The film can do so with an uncanny crispness, thanks to exposure times of up to forty minutes. The prints, which look much like photographic negatives in black and white, dare one to count the bodies or the fences. They give closely packed shelters, cars, and military vehicles a ghostly sheen. Early photography, too, needed long exposures, emptying Paris streets because people do not sit still. Here, as for Thomas Struth or Katherine Newbegin, film accentuates the masses and their immobility. It calls to mind, too, the obstacles barring movement in or of the camps, to safety or freedom.
Smaller accompanying photos allow for greater action, but only barely. All are displays of virtuosity since Mosse, after all, has only human eyes until he is done. (He says that he often has to discard the results, although he is getting the hang of the medium after two years.) He calls the work “Heat Maps,” after the film’s original purpose. That, too, calls attention to flesh and blood that others would rather forget, but almost everything here seems to give off heat. Humanity is itself in question.
“Insecurities” at MoMA displayed the barest of comforts that international organizations can bring to the camps. So does “Perpetual Revolution” at the International Center of Photography, with a mix of photojournalism and social media. Julio Bittencourt has, more poignantly, applied ordinary photography to the South American dispossessed. Yoan Capote looks again across the Gulf from Cuba, also at Shainman, in paintings of sunlit crossings and stormy seas. Their surfaces of oil and black fishhooks pack a triple dose of native culture, photorealism, and treachery. His mix of hopes and fears emerges in title from Cold Memories to Luminous Future—and in the space between political art, landscape, and abstraction.

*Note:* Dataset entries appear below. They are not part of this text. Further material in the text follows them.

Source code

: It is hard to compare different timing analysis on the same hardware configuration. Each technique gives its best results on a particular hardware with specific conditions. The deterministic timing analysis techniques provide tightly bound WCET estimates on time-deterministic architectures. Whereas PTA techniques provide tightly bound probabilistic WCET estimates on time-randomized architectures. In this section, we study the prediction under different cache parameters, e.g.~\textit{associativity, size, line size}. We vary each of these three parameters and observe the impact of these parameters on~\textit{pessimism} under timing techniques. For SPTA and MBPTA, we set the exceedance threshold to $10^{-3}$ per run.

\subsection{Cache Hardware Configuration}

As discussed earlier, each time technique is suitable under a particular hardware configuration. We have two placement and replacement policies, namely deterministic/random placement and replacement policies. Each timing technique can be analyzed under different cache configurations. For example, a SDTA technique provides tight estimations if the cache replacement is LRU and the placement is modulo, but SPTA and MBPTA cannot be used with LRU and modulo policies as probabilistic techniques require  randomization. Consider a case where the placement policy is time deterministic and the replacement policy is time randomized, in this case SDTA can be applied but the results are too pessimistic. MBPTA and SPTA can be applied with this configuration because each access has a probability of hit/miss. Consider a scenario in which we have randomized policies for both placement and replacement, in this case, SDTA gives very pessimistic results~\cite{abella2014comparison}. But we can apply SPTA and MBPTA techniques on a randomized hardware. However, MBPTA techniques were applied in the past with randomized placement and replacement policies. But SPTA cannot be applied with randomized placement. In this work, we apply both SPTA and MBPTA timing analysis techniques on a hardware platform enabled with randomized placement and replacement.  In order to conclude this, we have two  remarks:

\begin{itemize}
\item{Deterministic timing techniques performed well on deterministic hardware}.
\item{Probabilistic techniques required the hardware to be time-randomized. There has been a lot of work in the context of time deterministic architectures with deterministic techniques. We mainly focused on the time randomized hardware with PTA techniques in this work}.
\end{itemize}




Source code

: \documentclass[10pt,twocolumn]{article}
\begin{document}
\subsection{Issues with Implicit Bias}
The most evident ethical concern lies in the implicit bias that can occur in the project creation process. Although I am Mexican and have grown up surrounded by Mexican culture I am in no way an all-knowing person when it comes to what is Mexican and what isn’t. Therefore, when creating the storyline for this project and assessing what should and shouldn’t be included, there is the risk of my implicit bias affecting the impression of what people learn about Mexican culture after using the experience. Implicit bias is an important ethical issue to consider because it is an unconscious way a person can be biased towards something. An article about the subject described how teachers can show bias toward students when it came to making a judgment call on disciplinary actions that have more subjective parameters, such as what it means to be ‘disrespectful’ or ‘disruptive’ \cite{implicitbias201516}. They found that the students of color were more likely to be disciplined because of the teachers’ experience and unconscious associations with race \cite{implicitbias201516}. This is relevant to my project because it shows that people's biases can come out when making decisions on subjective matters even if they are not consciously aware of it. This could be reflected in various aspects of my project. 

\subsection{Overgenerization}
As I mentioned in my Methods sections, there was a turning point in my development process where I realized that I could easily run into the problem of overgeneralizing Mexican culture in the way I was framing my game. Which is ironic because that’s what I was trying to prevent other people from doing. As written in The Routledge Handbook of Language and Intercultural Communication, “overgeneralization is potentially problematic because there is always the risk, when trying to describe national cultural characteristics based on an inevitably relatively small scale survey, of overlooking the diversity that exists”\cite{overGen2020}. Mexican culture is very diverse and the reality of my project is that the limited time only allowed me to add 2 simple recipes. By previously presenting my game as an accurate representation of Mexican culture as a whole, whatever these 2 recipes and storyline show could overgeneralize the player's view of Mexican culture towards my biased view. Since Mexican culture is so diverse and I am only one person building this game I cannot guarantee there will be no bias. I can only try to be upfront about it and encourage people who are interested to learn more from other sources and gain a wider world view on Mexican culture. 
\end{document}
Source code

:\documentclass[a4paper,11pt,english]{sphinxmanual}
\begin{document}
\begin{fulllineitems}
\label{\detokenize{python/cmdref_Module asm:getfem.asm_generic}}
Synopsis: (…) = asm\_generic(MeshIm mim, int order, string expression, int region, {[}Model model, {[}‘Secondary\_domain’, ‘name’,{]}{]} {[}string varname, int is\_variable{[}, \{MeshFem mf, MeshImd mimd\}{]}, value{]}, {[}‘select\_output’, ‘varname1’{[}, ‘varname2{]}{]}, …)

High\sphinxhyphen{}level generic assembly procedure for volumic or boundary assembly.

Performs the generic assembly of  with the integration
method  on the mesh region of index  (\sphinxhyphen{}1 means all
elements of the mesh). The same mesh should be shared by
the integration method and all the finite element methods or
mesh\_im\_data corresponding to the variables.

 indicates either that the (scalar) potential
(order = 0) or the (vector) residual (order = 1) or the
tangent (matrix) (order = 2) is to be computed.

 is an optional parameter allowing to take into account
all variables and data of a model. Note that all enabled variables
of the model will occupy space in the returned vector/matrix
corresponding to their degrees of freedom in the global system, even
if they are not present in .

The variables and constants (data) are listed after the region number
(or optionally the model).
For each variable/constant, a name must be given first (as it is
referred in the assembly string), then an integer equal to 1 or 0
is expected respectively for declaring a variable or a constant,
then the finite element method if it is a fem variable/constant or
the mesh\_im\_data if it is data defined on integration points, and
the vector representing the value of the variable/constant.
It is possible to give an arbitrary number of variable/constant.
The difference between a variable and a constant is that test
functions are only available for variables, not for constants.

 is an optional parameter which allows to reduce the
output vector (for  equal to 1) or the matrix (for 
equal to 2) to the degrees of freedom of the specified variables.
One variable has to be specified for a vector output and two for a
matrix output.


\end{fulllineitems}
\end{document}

Each artist is recovering lives, while also questioning those who place lives in danger. For Mosse, the latest means do not require an indifference to the ordinary. Rather, he starts with the unseen and renders it unfamiliar. A print’s very distance from its subject adds to the presence and the chill. For now, Trump threatens to throw diplomacy and refugees to the winds. Art and technology are already feeling the heat.